Yukiko laughed and pushed the napkin away. “Eight months pregnant?” she teased. “I’d fill up the whole stage.” Chris tilted her chair back with feline grace and gave Yukiko’s only moderately swollen stomach an appraising look.
“I’m sure that many soon-to-be mothers would kill for your figure while being pregnant,” she observed dryly. She let the chair fall back into place, the writing on the abandoned napkin grabbing her attention. “What’s this?” she asked and plucked up the paper before Yukiko could respond, only to find the entire surface of the napkin covered in wishes of good luck and good fortune. She raised an eyebrow in question, causing Yukiko to blush.

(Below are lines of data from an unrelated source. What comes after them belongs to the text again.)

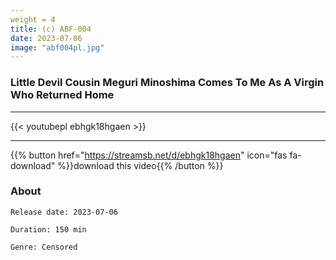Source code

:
 ```yaml
---
weight = 4
title: (c) ABF-004
date: 2023-07-06
image: "abf004pl.jpg"
---
```


### Little Devil Cousin Meguri Minoshima Comes To Me As A Virgin Who Returned Home
___

{{< youtubepl ebhgk18hgaen >}}
___

{{% button href="https://streamsb.net/d/ebhgk18hgaen" icon="fas fa-download" %}}download this video{{% /button %}}
### About

`Release date: 2023-07-06`

`Duration: 150 min`

`Genre:	Censored`
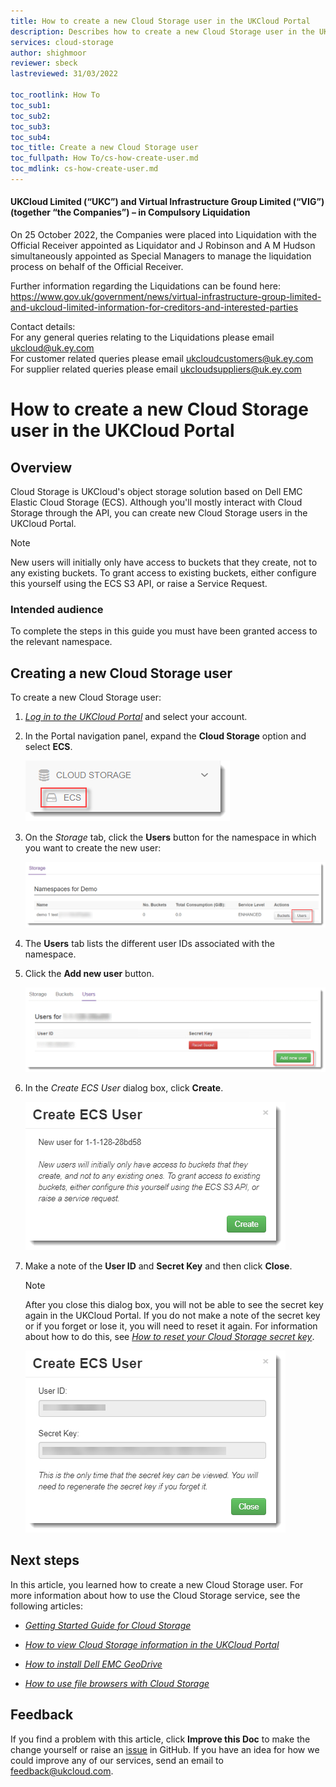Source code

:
 ```yaml
---
title: How to create a new Cloud Storage user in the UKCloud Portal
description: Describes how to create a new Cloud Storage user in the UKCloud Portal
services: cloud-storage
author: shighmoor
reviewer: sbeck
lastreviewed: 31/03/2022

toc_rootlink: How To
toc_sub1:
toc_sub2:
toc_sub3:
toc_sub4:
toc_title: Create a new Cloud Storage user
toc_fullpath: How To/cs-how-create-user.md
toc_mdlink: cs-how-create-user.md
---
```


#### UKCloud Limited (“UKC”) and Virtual Infrastructure Group Limited (“VIG”) (together “the Companies”) – in Compulsory Liquidation

On 25 October 2022, the Companies were placed into Liquidation with the Official Receiver appointed as Liquidator and J Robinson and A M Hudson simultaneously appointed as Special Managers to manage the liquidation process on behalf of the Official Receiver.

Further information regarding the Liquidations can be found here: <https://www.gov.uk/government/news/virtual-infrastructure-group-limited-and-ukcloud-limited-information-for-creditors-and-interested-parties>

Contact details:<br>
For any general queries relating to the Liquidations please email <ukcloud@uk.ey.com><br>
For customer related queries please email <ukcloudcustomers@uk.ey.com><br>
For supplier related queries please email <ukcloudsuppliers@uk.ey.com>

# How to create a new Cloud Storage user in the UKCloud Portal

## Overview

Cloud Storage is UKCloud's object storage solution based on Dell EMC Elastic Cloud Storage (ECS). Although you'll mostly interact with Cloud Storage through the API, you can create new Cloud Storage users in the UKCloud Portal.

> [!NOTE]
> New users will initially only have access to buckets that they create, not to any existing buckets. To grant access to existing buckets, either configure this yourself using the ECS S3 API, or raise a Service Request.

### Intended audience

To complete the steps in this guide you must have been granted access to the relevant namespace.

## Creating a new Cloud Storage user

To create a new Cloud Storage user:

1. [*Log in to the UKCloud Portal*](../portal/ptl-gs.md#logging-in-to-the-ukcloud-portal) and select your account.

2. In the Portal navigation panel, expand the **Cloud Storage** option and select **ECS**.

   ![ECS Cloud Storage option in the Portal menu](images/cs-portal-mnu-cloud-storage.png)

3. On the *Storage* tab, click the **Users** button for the namespace in which you want to create the new user:

    ![Users button](images/cs-portal-btn-users.png)

4. The **Users** tab lists the different user IDs associated with the namespace.

5. Click the **Add new user** button.

   ![Add new user button](images/cs-portal-btn-add-user.png)

6. In the *Create ECS User* dialog box, click **Create**.

   ![Create ECS User dialog box](images/cs-portal-create-user.png)

7. Make a note of the **User ID** and **Secret Key** and then click **Close**.

    > [!NOTE]
    > After you close this dialog box, you will not be able to see the secret key again in the UKCloud Portal. If you do not make a note of the secret key or if you forget or lose it, you will need to reset it again. For information about how to do this, see [*How to reset your Cloud Storage secret key*](cs-how-reset-secret-key.md).

    ![Create ECS User dialog box with user details](images/cs-portal-new-user.png)

## Next steps

In this article, you learned how to create a new Cloud Storage user. For more information about how to use the Cloud Storage service, see the following articles:

- [*Getting Started Guide for Cloud Storage*](cs-gs.md)

- [*How to view Cloud Storage information in the UKCloud Portal*](cs-how-view-info-portal.md)

- [*How to install Dell EMC GeoDrive*](cs-how-install-geodrive2-client.md)

- [*How to use file browsers with Cloud Storage*](cs-how-use-file-browsers.md)

## Feedback

If you find a problem with this article, click **Improve this Doc** to make the change yourself or raise an [issue](https://github.com/UKCloud/documentation/issues) in GitHub. If you have an idea for how we could improve any of our services, send an email to <feedback@ukcloud.com>.
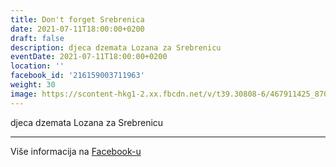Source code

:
 ```yaml
---
title: Don't forget Srebrenica
date: 2021-07-11T18:00:00+0200
draft: false
description: djeca dzemata Lozana za Srebrenicu
eventDate: 2021-07-11T18:00:00+0200
location: ''
facebook_id: '216159003711963'
weight: 30
image: https://scontent-hkg1-2.xx.fbcdn.net/v/t39.30808-6/467911425_8702124949883247_8451066247417132989_n.jpg?_nc_cat=103&ccb=1-7&_nc_sid=9e60e4&_nc_ohc=nXwqe3ZIdLcQ7kNvwEQ9gvm&_nc_oc=AdlMVdVnXb8_kneJDab9h4BEt-MgqQKcW_MuKJtf-G0h5PvoWWmDumvapAsFn5mQAwo&_nc_zt=23&_nc_ht=scontent-hkg1-2.xx&edm=ABTKTjYEAAAA&_nc_gid=zYzmkxumWAiGqXWo9GTCqg&oh=00_AfJba9kIq5P_eGdanIeI1noz0lCot_PUjs4N4oc6t2JQfw&oe=68275259
---
```


djeca dzemata Lozana za Srebrenicu

---

Više informacija na [Facebook-u](https://facebook.com/events/216159003711963)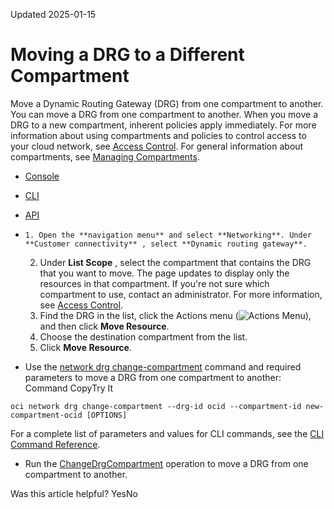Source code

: Updated 2025-01-15
# Moving a DRG to a Different Compartment
Move a Dynamic Routing Gateway (DRG) from one compartment to another.
You can move a DRG from one compartment to another. When you move a DRG to a new compartment, inherent policies apply immediately. 
For more information about using compartments and policies to control access to your cloud network, see [Access Control](https://docs.oracle.com/en-us/iaas/Content/Network/Concepts/accesscontrol.htm#Access_Control). For general information about compartments, see [Managing Compartments](https://docs.oracle.com/iaas/Content/Identity/Tasks/managingcompartments.htm). 
  * [Console](https://docs.oracle.com/en-us/iaas/Content/Network/Tasks/drg-change-compartment.htm)
  * [CLI](https://docs.oracle.com/en-us/iaas/Content/Network/Tasks/drg-change-compartment.htm)
  * [API](https://docs.oracle.com/en-us/iaas/Content/Network/Tasks/drg-change-compartment.htm)


  *     1. Open the **navigation menu** and select **Networking**. Under **Customer connectivity** , select **Dynamic routing gateway**.
    2. Under **List Scope** , select the compartment that contains the DRG that you want to move.
The page updates to display only the resources in that compartment. If you're not sure which compartment to use, contact an administrator. For more information, see [Access Control](https://docs.oracle.com/en-us/iaas/Content/Network/Concepts/accesscontrol.htm#Access_Control).
    3. Find the DRG in the list, click the Actions menu (![Actions Menu](https://docs.oracle.com/en-us/iaas/Content/libraries/global-images/actions-menu.png)), and then click **Move Resource**.
    4. Choose the destination compartment from the list. 
    5. Click **Move Resource**.
  * Use the [network drg change-compartment](https://docs.oracle.com/iaas/tools/oci-cli/latest/oci_cli_docs/cmdref/network/drg/change-compartment.html) command and required parameters to move a DRG from one compartment to another:
Command
CopyTry It
```
oci network drg change-compartment --drg-id ocid --compartment-id new-compartment-ocid [OPTIONS]
```

For a complete list of parameters and values for CLI commands, see the [CLI Command Reference](https://docs.oracle.com/iaas/tools/oci-cli/latest).
  * Run the [ChangeDrgCompartment](https://docs.oracle.com/iaas/api/#/en/iaas/latest/Drg/ChangeDrgCompartment) operation to move a DRG from one compartment to another.


Was this article helpful?
YesNo

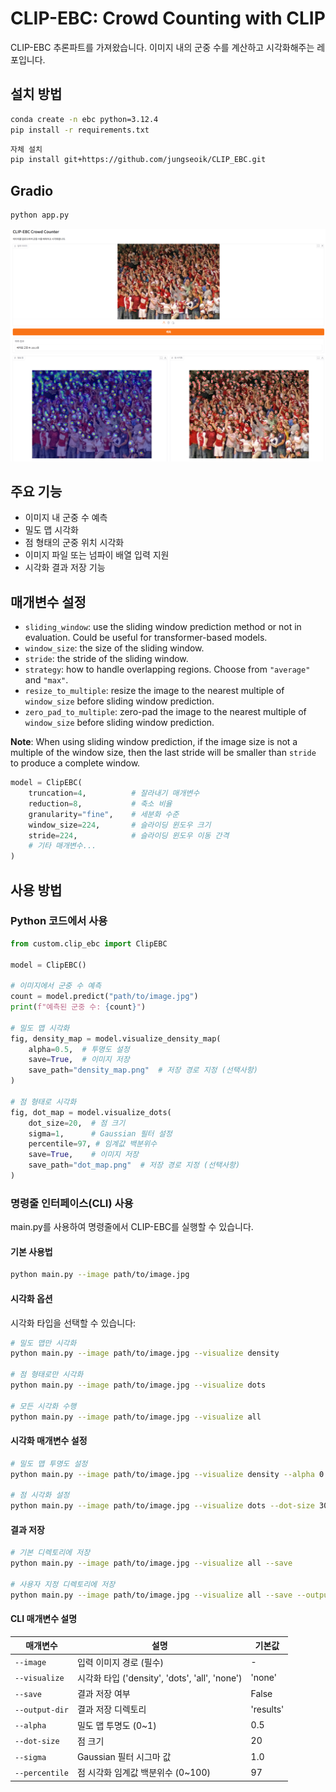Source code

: # CLIP-EBC: Crowd Counting with CLIP

CLIP-EBC 추론파트를 가져왔습니다.
이미지 내의 군중 수를 계산하고 시각화해주는 레포입니다.

## 설치 방법

```bash
conda create -n ebc python=3.12.4
pip install -r requirements.txt
```

```bash
자체 설치
pip install git+https://github.com/jungseoik/CLIP_EBC.git
```

## Gradio
```bash
python app.py
```
![sample image](assets/sample.png)
## 주요 기능

- 이미지 내 군중 수 예측
- 밀도 맵 시각화
- 점 형태의 군중 위치 시각화
- 이미지 파일 또는 넘파이 배열 입력 지원
- 시각화 결과 저장 기능


## 매개변수 설정
- `sliding_window`: use the sliding window prediction method or not in evaluation. Could be useful for transformer-based models.
- `window_size`: the size of the sliding window.
- `stride`: the stride of the sliding window.
- `strategy`: how to handle overlapping regions. Choose from `"average"` and `"max"`.
- `resize_to_multiple`: resize the image to the nearest multiple of `window_size` before sliding window prediction.
- `zero_pad_to_multiple`: zero-pad the image to the nearest multiple of `window_size` before sliding window prediction.

**Note**: When using sliding window prediction, if the image size is not a multiple of the window size, then the last stride will be smaller than `stride` to produce a complete window.


```python
model = ClipEBC(
    truncation=4,          # 잘라내기 매개변수
    reduction=8,           # 축소 비율
    granularity="fine",    # 세분화 수준
    window_size=224,       # 슬라이딩 윈도우 크기
    stride=224,            # 슬라이딩 윈도우 이동 간격
    # 기타 매개변수...
)
```


## 사용 방법

### Python 코드에서 사용
```python
from custom.clip_ebc import ClipEBC

model = ClipEBC()

# 이미지에서 군중 수 예측
count = model.predict("path/to/image.jpg")
print(f"예측된 군중 수: {count}")

# 밀도 맵 시각화
fig, density_map = model.visualize_density_map(
    alpha=0.5,  # 투명도 설정
    save=True,  # 이미지 저장
    save_path="density_map.png"  # 저장 경로 지정 (선택사항)
)

# 점 형태로 시각화
fig, dot_map = model.visualize_dots(
    dot_size=20,  # 점 크기
    sigma=1,      # Gaussian 필터 설정
    percentile=97, # 임계값 백분위수
    save=True,    # 이미지 저장
    save_path="dot_map.png"  # 저장 경로 지정 (선택사항)
)
```

### 명령줄 인터페이스(CLI) 사용

main.py를 사용하여 명령줄에서 CLIP-EBC를 실행할 수 있습니다.

#### 기본 사용법

```bash
python main.py --image path/to/image.jpg
```

#### 시각화 옵션

시각화 타입을 선택할 수 있습니다:
```bash
# 밀도 맵만 시각화
python main.py --image path/to/image.jpg --visualize density

# 점 형태로만 시각화
python main.py --image path/to/image.jpg --visualize dots

# 모든 시각화 수행
python main.py --image path/to/image.jpg --visualize all
```

#### 시각화 매개변수 설정

```bash
# 밀도 맵 투명도 설정
python main.py --image path/to/image.jpg --visualize density --alpha 0.7

# 점 시각화 설정
python main.py --image path/to/image.jpg --visualize dots --dot-size 30 --sigma 1.5 --percentile 95
```

#### 결과 저장

```bash
# 기본 디렉토리에 저장
python main.py --image path/to/image.jpg --visualize all --save

# 사용자 지정 디렉토리에 저장
python main.py --image path/to/image.jpg --visualize all --save --output-dir my_results
```

#### CLI 매개변수 설명

| 매개변수 | 설명 | 기본값 |
|----------|------|---------|
| `--image` | 입력 이미지 경로 (필수) | - |
| `--visualize` | 시각화 타입 ('density', 'dots', 'all', 'none') | 'none' |
| `--save` | 결과 저장 여부 | False |
| `--output-dir` | 결과 저장 디렉토리 | 'results' |
| `--alpha` | 밀도 맵 투명도 (0~1) | 0.5 |
| `--dot-size` | 점 크기 | 20 |
| `--sigma` | Gaussian 필터 시그마 값 | 1.0 |
| `--percentile` | 점 시각화 임계값 백분위수 (0~100) | 97 |


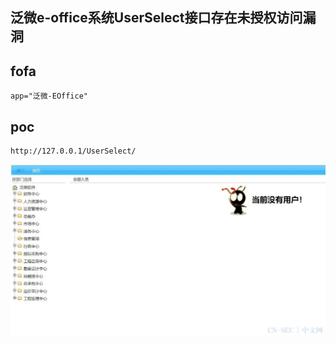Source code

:## 泛微e-office系统UserSelect接口存在未授权访问漏洞

## fofa
```
app="泛微-EOffice"
```


## poc
```
http://127.0.0.1/UserSelect/
```

![image](../../images/5c2fb92c-b176-47d3-a038-ea861d8a1d30.png)
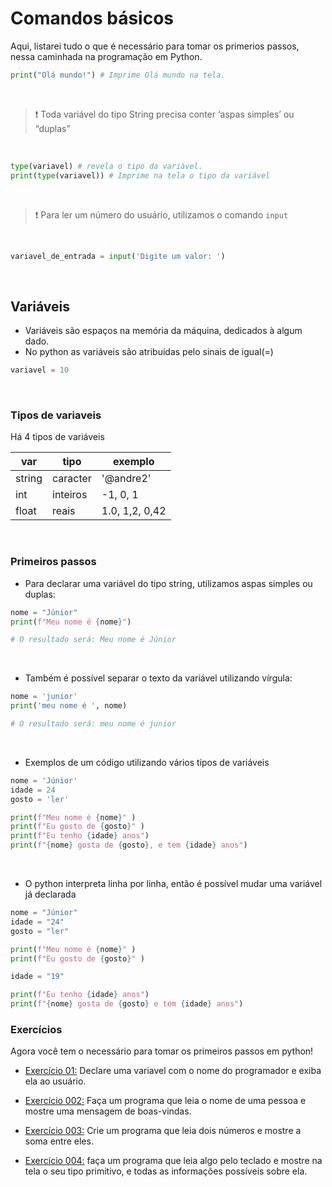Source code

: # Comandos básicos

Aqui, listarei tudo o que é necessário para tomar os primerios passos, nessa caminhada na programação em Python.

```python
print("Olá mundo!") # Imprime Olá mundo na tela.
```

<br/>

> ❗ Toda variável do tipo String precisa conter ‘aspas simples’ ou “duplas”

<br/>

```python
type(variavel) # revela o tipo da variável.
print(type(variavel)) # Imprime na tela o tipo da variável
```

<br>

> ❗ Para ler um número do usuário, utilizamos o comando `input`

<br>

```python
variavel_de_entrada = input('Digite um valor: ')
```

<br>

## Variáveis

- Variáveis são espaços na memória da máquina, dedicados à algum dado.
- No python as variáveis são atribuídas pelo sinais de igual(=)

```python
variavel = 10
```

<br>

### Tipos de variaveis

Há 4 tipos de variáveis

| var    | tipo     | exemplo        |
| ------ | -------- | -------------- |
| string | caracter | '@andre2'      |
| int    | inteiros | -1, 0, 1       |
| float  | reais    | 1.0, 1,2, 0,42 |

<br>

### Primeiros passos

- Para declarar uma variável do tipo string, utilizamos aspas simples ou duplas:

```python
nome = "Júnior"
print(f"Meu nome é {nome}")

# O resultado será: Meu nome é Júnior
```

<br>

- Também é possível separar o texto da variável utilizando vírgula:

```python
nome = 'junior'
print('meu nome é ', nome)

# O resultado será: meu nome é junior
```

<br>

- Exemplos de um código utilizando vários tipos de variáveis

```python
nome = 'Júnior'
idade = 24
gosto = 'ler'

print(f"Meu nome é {nome}" )
print(f"Eu gosto de {gosto}" )
print(f"Eu tenho {idade} anos")
print(f"{nome} gosta de {gosto}, e tem {idade} anos")
```

<br>

- O python interpreta linha por linha, então é possível mudar uma variável já declarada

```python
nome = "Júnior"
idade = "24"
gosto = "ler"

print(f"Meu nome é {nome}" )
print(f"Eu gosto de {gosto}" )

idade = "19"

print(f"Eu tenho {idade} anos")
print(f"{nome} gosta de {gosto} e tem {idade} anos")
```

### Exercícios

Agora você tem o necessário para tomar os primeiros passos em python!

- [Exercício 01:](https://github.com/andre-jnr/estudos-python/tree/main/exercicios/01%20-%20Primeiros%20passos/exercicios/001_deixando_tudo_pronto) Declare uma variavel com o nome do programador e exiba ela ao usuário.

- [Exercício 002:](https://github.com/andre-jnr/estudos-python/tree/main/exercicios/01%20-%20Comandos%20b%C3%A1sicos/exercicios/002_boas-vindas) Faça um programa que leia o nome de uma pessoa e mostre uma mensagem de boas-vindas.

- [Exercício 003:](https://github.com/andre-jnr/estudos-python/tree/main/exercicios/01%20-%20Primeiros%20passos/exercicios/003_soma) Crie um programa que leia dois números e mostre a soma entre eles.

- [Exercício 004:](https://github.com/andre-jnr/estudos-python/tree/main/exercicios/01%20-%20Comandos%20b%C3%A1sicos/exercicios/004_tipo_primiticos) faça um programa que leia algo pelo teclado e mostre na tela o seu tipo primitivo, e todas as informações possíveis sobre ela.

“The first words a parent says to a child are important,” Yukiko insisted.
“And you can’t come up with the perfect phrase?” Chris guessed based on the multitude of platitudes covering the napkin’s surface.
“Not yet,” Yukiko admitted.
“Hmm,” Chris said. “A couple I know, two scientists, just had a second daughter, and their first words to her were rather…remarkable.”
“You went to a birth?” Yukiko asked, surprised. “But you said you wouldn’t even come to mine.”
“I didn’t have much of a choice. I had to make sure nothing…undue happened.” She waved away Yukiko’s confused look. “Anyway, the mother’s first words to her daughter were this.” She leaned in and whispered the words in Yukiko’s ear.
“Oh,” Yukiko breathed, “that sounds perfect.”
One month later, after five hours labor, Yukiko cradled her tiny son in her arms and thought of those words Chris had told her at that New York café. They sounded so exciting and wondrous, like a line from a movie. She leaned down and whispered in the perfect shell of her son’s ear,
“May you live in interesting times.”
She only learned, years later, that it was actually a curse.